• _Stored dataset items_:
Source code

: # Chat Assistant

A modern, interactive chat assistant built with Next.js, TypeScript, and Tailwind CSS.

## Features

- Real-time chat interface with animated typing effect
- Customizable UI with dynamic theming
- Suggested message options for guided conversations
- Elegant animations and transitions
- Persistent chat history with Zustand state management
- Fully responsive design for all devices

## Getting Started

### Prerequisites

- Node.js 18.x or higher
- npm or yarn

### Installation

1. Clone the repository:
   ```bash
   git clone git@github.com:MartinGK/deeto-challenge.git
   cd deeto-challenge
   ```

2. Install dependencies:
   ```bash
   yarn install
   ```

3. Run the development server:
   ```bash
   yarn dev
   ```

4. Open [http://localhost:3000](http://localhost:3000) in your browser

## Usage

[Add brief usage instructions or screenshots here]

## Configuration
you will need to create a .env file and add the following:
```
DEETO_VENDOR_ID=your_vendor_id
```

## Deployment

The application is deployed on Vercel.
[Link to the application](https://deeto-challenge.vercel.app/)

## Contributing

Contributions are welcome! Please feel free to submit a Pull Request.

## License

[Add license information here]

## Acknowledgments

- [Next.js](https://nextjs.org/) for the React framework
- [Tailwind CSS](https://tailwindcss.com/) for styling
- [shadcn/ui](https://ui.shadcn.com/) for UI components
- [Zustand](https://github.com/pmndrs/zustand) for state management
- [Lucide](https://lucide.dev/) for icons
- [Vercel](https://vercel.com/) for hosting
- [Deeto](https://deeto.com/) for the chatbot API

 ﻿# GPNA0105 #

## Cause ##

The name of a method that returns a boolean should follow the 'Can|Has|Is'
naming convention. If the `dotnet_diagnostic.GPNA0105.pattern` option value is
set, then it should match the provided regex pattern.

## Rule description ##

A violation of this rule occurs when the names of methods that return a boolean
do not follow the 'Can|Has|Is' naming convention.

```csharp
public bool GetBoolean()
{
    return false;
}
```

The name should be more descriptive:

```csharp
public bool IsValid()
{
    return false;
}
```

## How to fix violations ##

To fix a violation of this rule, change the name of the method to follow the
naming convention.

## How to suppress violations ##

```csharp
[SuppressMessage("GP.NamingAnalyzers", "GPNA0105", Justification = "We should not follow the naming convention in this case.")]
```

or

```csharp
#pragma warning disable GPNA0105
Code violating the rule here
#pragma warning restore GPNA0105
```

...

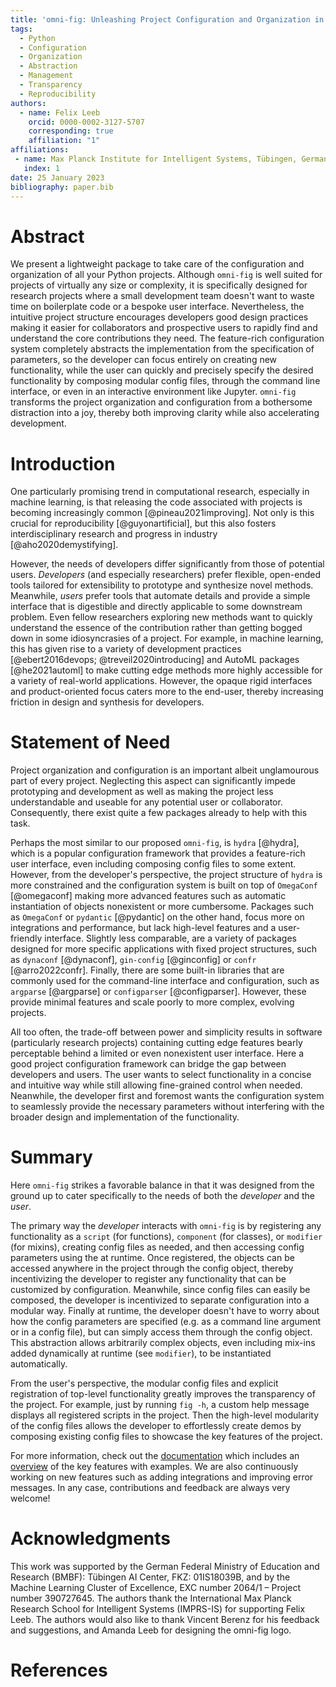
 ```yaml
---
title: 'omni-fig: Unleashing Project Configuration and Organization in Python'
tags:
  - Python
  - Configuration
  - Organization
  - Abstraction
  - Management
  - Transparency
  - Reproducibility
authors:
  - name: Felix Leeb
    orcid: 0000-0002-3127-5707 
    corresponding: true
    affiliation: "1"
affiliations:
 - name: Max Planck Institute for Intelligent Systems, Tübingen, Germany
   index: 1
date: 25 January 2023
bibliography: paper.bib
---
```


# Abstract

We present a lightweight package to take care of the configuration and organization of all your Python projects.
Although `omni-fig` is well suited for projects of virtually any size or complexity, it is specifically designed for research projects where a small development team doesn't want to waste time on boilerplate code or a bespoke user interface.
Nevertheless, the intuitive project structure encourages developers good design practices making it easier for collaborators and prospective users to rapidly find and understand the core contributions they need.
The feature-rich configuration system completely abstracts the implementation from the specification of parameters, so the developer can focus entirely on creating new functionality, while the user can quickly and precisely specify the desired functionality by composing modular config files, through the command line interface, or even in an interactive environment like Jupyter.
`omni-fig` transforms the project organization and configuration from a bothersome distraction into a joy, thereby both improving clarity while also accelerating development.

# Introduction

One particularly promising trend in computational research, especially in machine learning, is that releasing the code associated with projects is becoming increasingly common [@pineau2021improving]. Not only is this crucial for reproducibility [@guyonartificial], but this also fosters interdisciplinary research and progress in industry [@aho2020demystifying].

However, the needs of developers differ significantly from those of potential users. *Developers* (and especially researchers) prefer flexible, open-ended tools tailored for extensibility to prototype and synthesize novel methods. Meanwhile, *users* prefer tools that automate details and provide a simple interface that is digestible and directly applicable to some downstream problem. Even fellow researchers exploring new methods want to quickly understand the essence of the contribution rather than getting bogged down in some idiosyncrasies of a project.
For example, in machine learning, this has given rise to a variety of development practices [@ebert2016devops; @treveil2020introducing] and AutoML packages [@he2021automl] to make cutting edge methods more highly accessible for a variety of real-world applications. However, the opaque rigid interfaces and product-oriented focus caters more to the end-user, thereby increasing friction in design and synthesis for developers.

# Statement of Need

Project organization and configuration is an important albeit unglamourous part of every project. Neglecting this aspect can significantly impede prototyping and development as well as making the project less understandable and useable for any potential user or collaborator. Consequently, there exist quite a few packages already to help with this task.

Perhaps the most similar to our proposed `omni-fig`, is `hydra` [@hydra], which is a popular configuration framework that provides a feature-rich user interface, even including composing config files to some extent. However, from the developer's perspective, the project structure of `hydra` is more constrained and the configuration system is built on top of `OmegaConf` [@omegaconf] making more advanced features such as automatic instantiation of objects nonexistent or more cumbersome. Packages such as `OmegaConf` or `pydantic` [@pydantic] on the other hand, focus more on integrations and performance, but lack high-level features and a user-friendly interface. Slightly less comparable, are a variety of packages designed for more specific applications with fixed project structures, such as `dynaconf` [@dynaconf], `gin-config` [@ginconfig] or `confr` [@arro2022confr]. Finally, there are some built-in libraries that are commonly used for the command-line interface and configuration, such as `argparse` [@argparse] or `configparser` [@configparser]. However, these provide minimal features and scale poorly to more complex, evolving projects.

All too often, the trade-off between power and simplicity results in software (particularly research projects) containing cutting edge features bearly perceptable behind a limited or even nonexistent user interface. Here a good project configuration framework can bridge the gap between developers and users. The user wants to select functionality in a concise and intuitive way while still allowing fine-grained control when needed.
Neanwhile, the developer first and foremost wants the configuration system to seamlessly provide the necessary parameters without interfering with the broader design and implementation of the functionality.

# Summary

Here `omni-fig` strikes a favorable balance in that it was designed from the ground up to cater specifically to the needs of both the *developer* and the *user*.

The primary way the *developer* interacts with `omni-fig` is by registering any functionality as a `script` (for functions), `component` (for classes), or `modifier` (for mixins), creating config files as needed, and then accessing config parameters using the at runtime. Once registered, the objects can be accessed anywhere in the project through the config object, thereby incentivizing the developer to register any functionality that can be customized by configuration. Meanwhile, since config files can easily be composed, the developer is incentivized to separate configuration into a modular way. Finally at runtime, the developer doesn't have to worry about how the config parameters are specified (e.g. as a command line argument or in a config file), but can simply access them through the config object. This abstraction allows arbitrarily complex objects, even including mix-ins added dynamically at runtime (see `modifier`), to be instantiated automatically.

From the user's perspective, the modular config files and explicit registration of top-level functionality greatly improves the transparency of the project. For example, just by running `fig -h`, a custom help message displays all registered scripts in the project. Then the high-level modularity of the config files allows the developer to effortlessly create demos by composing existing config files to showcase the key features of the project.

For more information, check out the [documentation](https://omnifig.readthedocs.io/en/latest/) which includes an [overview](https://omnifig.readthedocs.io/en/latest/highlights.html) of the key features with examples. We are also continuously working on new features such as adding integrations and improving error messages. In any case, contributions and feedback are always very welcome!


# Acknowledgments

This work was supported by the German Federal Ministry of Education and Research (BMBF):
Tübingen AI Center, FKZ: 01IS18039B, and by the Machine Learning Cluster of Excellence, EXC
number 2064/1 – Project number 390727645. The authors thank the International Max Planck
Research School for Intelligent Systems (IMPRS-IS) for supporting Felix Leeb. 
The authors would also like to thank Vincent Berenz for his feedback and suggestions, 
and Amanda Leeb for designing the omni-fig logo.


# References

• _What you need to do_:
Reproduce, exactly as they stand in the data above, the lines from the one that holds "Source code" to the one that holds "- Elegant animations and transitions", inclusive.

• _Answer for the task_:
Source code

: # Chat Assistant

A modern, interactive chat assistant built with Next.js, TypeScript, and Tailwind CSS.

## Features

- Real-time chat interface with animated typing effect
- Customizable UI with dynamic theming
- Suggested message options for guided conversations
- Elegant animations and transitions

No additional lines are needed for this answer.